Subsequent to initial recognition, these financial liabilities are measured at amortised cost using the effective
interest method.
Unitholders’ funds
Unitholders’ funds are classified as equity. Incremental costs directly attributable to the issue of units are recognised
as a deduction from equity, net of any tax effects.
Derivative financial instruments, including hedge accounting
The Group holds derivative financial instruments to hedge its foreign currency and interest rate risk exposures.
On initial designation of the derivative as the hedging instrument, the Group formally documents the relationship
between the hedging instrument(s) and hedged item(s), including the risk management objectives and strategy in
undertaking the hedge transaction and the hedged risk, together with the methods that will be used to assess the
effectiveness of the hedging relationship.

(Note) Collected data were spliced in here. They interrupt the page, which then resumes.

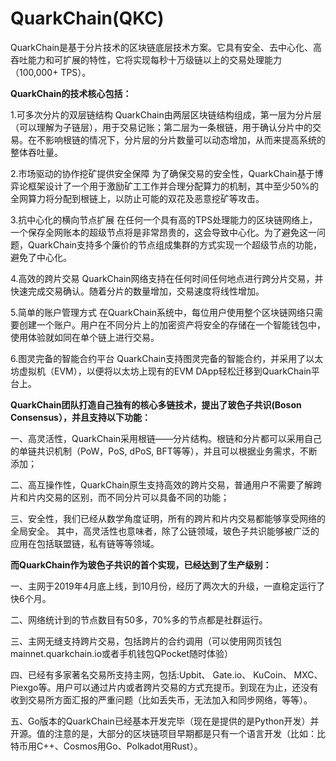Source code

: # 

# QuarkChain(QKC)

QuarkChain是基于分片技术的区块链底层技术方案。它具有安全、去中心化、高吞吐能力和可扩展的特性，它将实现每秒十万级链以上的交易处理能力（100,000+ TPS）。

**QuarkChain的技术核心包括：**

1.可多次分片的双层链结构
QuarkChain由两层区块链结构组成，第一层为分片层（可以理解为子链层），用于交易记账；第二层为一条根链，用于确认分片中的交易。在不影响根链的情况下，分片层的分片数量可以动态增加，从而来提高系统的整体吞吐量。

2.市场驱动的协作挖矿提供安全保障
为了确保交易的安全性，QuarkChain基于博弈论框架设计了一个用于激励矿工工作并合理分配算力的机制，其中至少50%的全网算力将分配到根链上，以防止可能的双花及恶意挖矿等攻击。

3.抗中心化的横向节点扩展
在任何一个具有高的TPS处理能力的区块链网络上，一个保存全网账本的超级节点将是非常昂贵的，这会导致中心化。为了避免这一问题，QuarkChain支持多个廉价的节点组成集群的方式实现一个超级节点的功能，避免了中心化。

4.高效的跨片交易
QuarkChain网络支持在任何时间任何地点进行跨分片交易，并快速完成交易确认。随着分片的数量增加，交易速度将线性增加。

5.简单的账户管理方式
在QuarkChain系统中，每位用户使用整个区块链网络只需要创建一个账户。用户在不同分片上的加密资产将安全的存储在一个智能钱包中，使用体验就如同在单个链上进行交易。

6.图灵完备的智能合约平台
QuarkChain支持图灵完备的智能合约，并采用了以太坊虚拟机（EVM），以便将以太坊上现有的EVM DApp轻松迁移到QuarkChain平台上。

**QuarkChain团队打造自己独有的核心多链技术，提出了玻色子共识(Boson Consensus），并且支持以下功能：**

一、高灵活性，QuarkChain采用根链——分片结构。根链和分片都可以采用自己的单链共识机制（PoW，PoS, dPoS, BFT等等），并且可以根据业务需求，不断添加；

二、高互操作性，QuarkChain原生支持高效的跨片交易，普通用户不需要了解跨片和片内交易的区别，而不同分片可以具备不同的功能；

三、安全性，我们已经从数学角度证明，所有的跨片和片内交易都能够享受网络的全局安全。
其中，高灵活性也意味者，除了公链领域，玻色子共识能够被广泛的应用在包括联盟链，私有链等等领域。

**而QuarkChain作为玻色子共识的首个实现，已经达到了生产级别：**

一、主网于2019年4月底上线，到10月份，经历了两次大的升级，一直稳定运行了快6个月。

二、网络统计到的节点数目有50多，70%多的节点都是社群运行。

三、主网无缝支持跨片交易，包括跨片的合约调用（可以使用网页钱包mainnet.quarkchain.io或者手机钱包QPocket随时体验）

四、已经有多家著名交易所支持主网，包括:Upbit、 Gate.io、 KuCoin、 MXC、 Piexgo等。用户可以通过片内或者跨片交易的方式充提币。到现在为止，还没有收到交易所方面汇报的严重问题（比如丢失币，无法加入和同步网络，等等）。

五、Go版本的QuarkChain已经基本开发完毕（现在是提供的是Python开发）并开源。值的注意的是，大部分的区块链项目早期都是只有一个语言开发（比如：比特币用C++、Cosmos用Go、Polkadot用Rust）。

The Group makes an assessment, both at the inception of the hedge
relationship as well as on an ongoing basis, whether the hedging instruments are expected to be “highly effective”

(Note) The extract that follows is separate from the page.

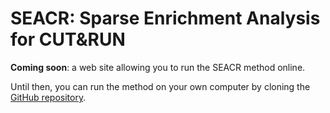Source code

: # SEACR: Sparse Enrichment Analysis for CUT&RUN

**Coming soon**: a web site allowing you to run the SEACR method online.

Until then, you can run the method on your own computer by cloning the [GitHub repository](https://github.com/FredHutch/SEACR).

in offsetting the changes in the fair value or cash flows of the respective hedged items attributable to the hedged
risk, and whether the actual results of each hedge are within a range of 80%-125%. For a cash flow hedge of
a forecast transaction, the transaction should be highly probable to occur and should present an exposure to
variations in cash flows that could ultimately affect reported profit or loss.
Derivatives are recognised initially at fair value; any attributable transaction costs are recognised in the Statement
of Total Return as incurred. Subsequent to initial recognition, derivatives are measured at fair value, and changes
therein are accounted for as described below.
Cash flow hedges
When a derivative is designated as the hedging instrument in a hedge of the variability in cash flows attributable to
a particular risk associated with a recognised asset or liability or a highly probable forecast transaction that could
affect the Statement of Total Return, the effective portion of changes in the fair value of the derivative is recognised
in the hedging reserve in Unitholders’ funds. The amount recognised in hedging reserve is removed and included
in the Statement of Total Return in the same period as the hedged cash flows affect profit or loss under the same
line item in the Statement of Total Return as the hedged item. Any ineffective portion of changes in the fair value
of the derivative is recognised immediately in the Statement of Total Return.
If the hedging instrument no longer meets the criteria for hedge accounting, expires or is sold, terminated,
exercised, or the designation is revoked, then hedge accounting is discontinued prospectively. If the forecast
transaction is no longer expected to occur, then the balance in the hedging reserve is recognised immediately in
the Statement of Total Return. In other cases, the amount recognised in the hedging reserve is transferred to the
Statement of Total Return in the same period that the hedged item affects the Statement of Total Return.